Non-owning pointers have at least 3 drawbacks:
the visual, from having to pepper &, *, and -> in code using them;
the practical: if all you want is a reference to one object, now you have a thing that can be subtracted from other pointers (which may not be related), be inc/decremented (if not const), do stuff in overload resolution or conversion, etc. – none of which you want. I'm sure everyone is laughing at this and saying 'I'd never make such silly mistakes', but you know in your gut that, on a long enough timeline, it will happen.
and the lack of self-documentation, as they have no innate semantics of ownership or lack thereof.
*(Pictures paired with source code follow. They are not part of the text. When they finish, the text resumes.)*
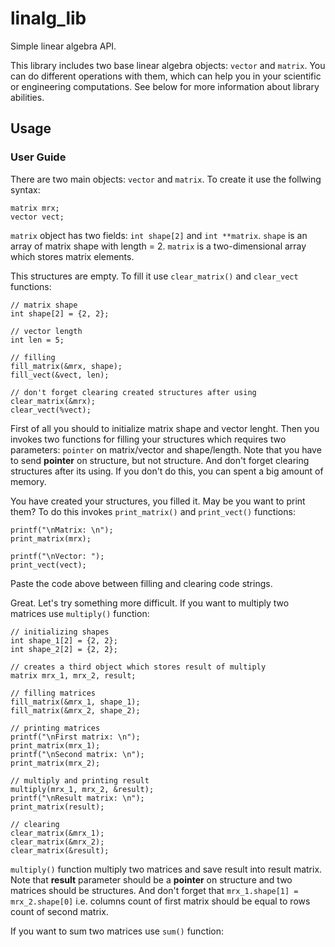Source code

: # linalg_lib

Simple linear algebra API.

This library includes two base linear algebra objects: `vector` and `matrix`. You can do different operations with them, which can help you in your scientific or engineering computations. See below for more information about library abilities.

## Usage

### User Guide

There are two main objects: `vector` and `matrix`. To create it use the follwing syntax:

```
matrix mrx;
vector vect;
```

`matrix` object has two fields: `int shape[2]` and `int **matrix`. `shape` is an array of matrix shape with length = 2. `matrix` is a two-dimensional array which stores matrix elements.

This structures are empty. To fill it use `clear_matrix()` and `clear_vect` functions:

```
// matrix shape
int shape[2] = {2, 2};

// vector length
int len = 5;

// filling
fill_matrix(&mrx, shape);
fill_vect(&vect, len);

// don't forget clearing created structures after using 
clear_matrix(&mrx);
clear_vect(%vect);
```

First of all you should to initialize matrix shape and vector lenght. Then you invokes two functions for filling your structures which requires two parameters: `pointer` on matrix/vector and shape/length. Note that you have to send **pointer** on structure, but not structure. And don't forget clearing structures after its using. If you don't do this, you can spent a big amount of memory.

You have created your structures, you filled it. May be you want to print them? To do this invokes `print_matrix()` and `print_vect()` functions:

```
printf("\nMatrix: \n");
print_matrix(mrx);

printf("\nVector: ");
print_vect(vect);
```

Paste the code above between filling and clearing code strings.

Great. Let's try something more difficult. If you want to multiply two matrices use `multiply()` function:

```
// initializing shapes
int shape_1[2] = {2, 2};
int shape_2[2] = {2, 2};

// creates a third object which stores result of multiply
matrix mrx_1, mrx_2, result;

// filling matrices
fill_matrix(&mrx_1, shape_1);
fill_matrix(&mrx_2, shape_2);

// printing matrices
printf("\nFirst matrix: \n");
print_matrix(mrx_1);
printf("\nSecond matrix: \n");
print_matrix(mrx_2);

// multiply and printing result
multiply(mrx_1, mrx_2, &result);
printf("\nResult matrix: \n");
print_matrix(result);

// clearing 
clear_matrix(&mrx_1);
clear_matrix(&mrx_2);
clear_matrix(&result);
```

`multiply()` function multiply two matrices and save result into result matrix. Note that **result** parameter should be a **pointer** on structure and two matrices should be structures. And don't forget that `mrx_1.shape[1] = mrx_2.shape[0]` i.e. columns count of first matrix should be equal to rows count of second matrix.

If you want to sum two matrices use `sum()` function:

```

```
I typically prefer std::reference_wrapper, which
clearly self-documents its purely observational semantics,
can only yield a reference to an object, thus not having any pointer-like pitfalls, and
sidesteps many syntactical problems by implicitly converting to the real referred type, thus minimising operator noise where you can invoke conversion (pass to a function, initialise a reference, range-for, etc.)... albeit interfering with the modern preference for auto – at least until we get the proposed operator. or operator auto – and requiring the more verbose .get() in other cases or if you just want to avoid such inconsistencies. Still, I argue that these wrinkles are neither worse than those of pointers, nor likely to be permanent given various active proposals to prettify use of wrapper/proxy types.
I'd recommend that or another vocabulary class, especially for publicly exposed data. There are experimental proposal(s) for observer_ptrs and whatnot, but again, if you don't really want pointer-like behaviour, then you should be using a wrapper that models a reference... and we already have one of those.
So... the code in the accepted answer can be rewritten like so (now with #includes and my preferences for formatting):
#include <algorithm>
#include <functional>
#include <vector>
// ...
void
modify_top_n(std::vector<Foo>& v, int const n)
{
std::vector< std::reference_wrapper<Foo> > tmp{ v.begin(), v.end() };
std::nth_element( tmp.begin(), tmp.begin() + n, tmp.end(),
[](Foo const& f1, Foo const& f2){ return f1.score > f2.score; } );
std::for_each( tmp.begin(), tmp.begin() + n,
[](Foo& f){ f.winner = true; } );
}
This makes use of the range constructor to construct a range of reference_wrappers from the range of real Foos, and the implicit conversion to Foo& in the lambda argument lists to avoid having to do reference_wrapper.get() (and then we have the far less messy direct member access by . instead of ->).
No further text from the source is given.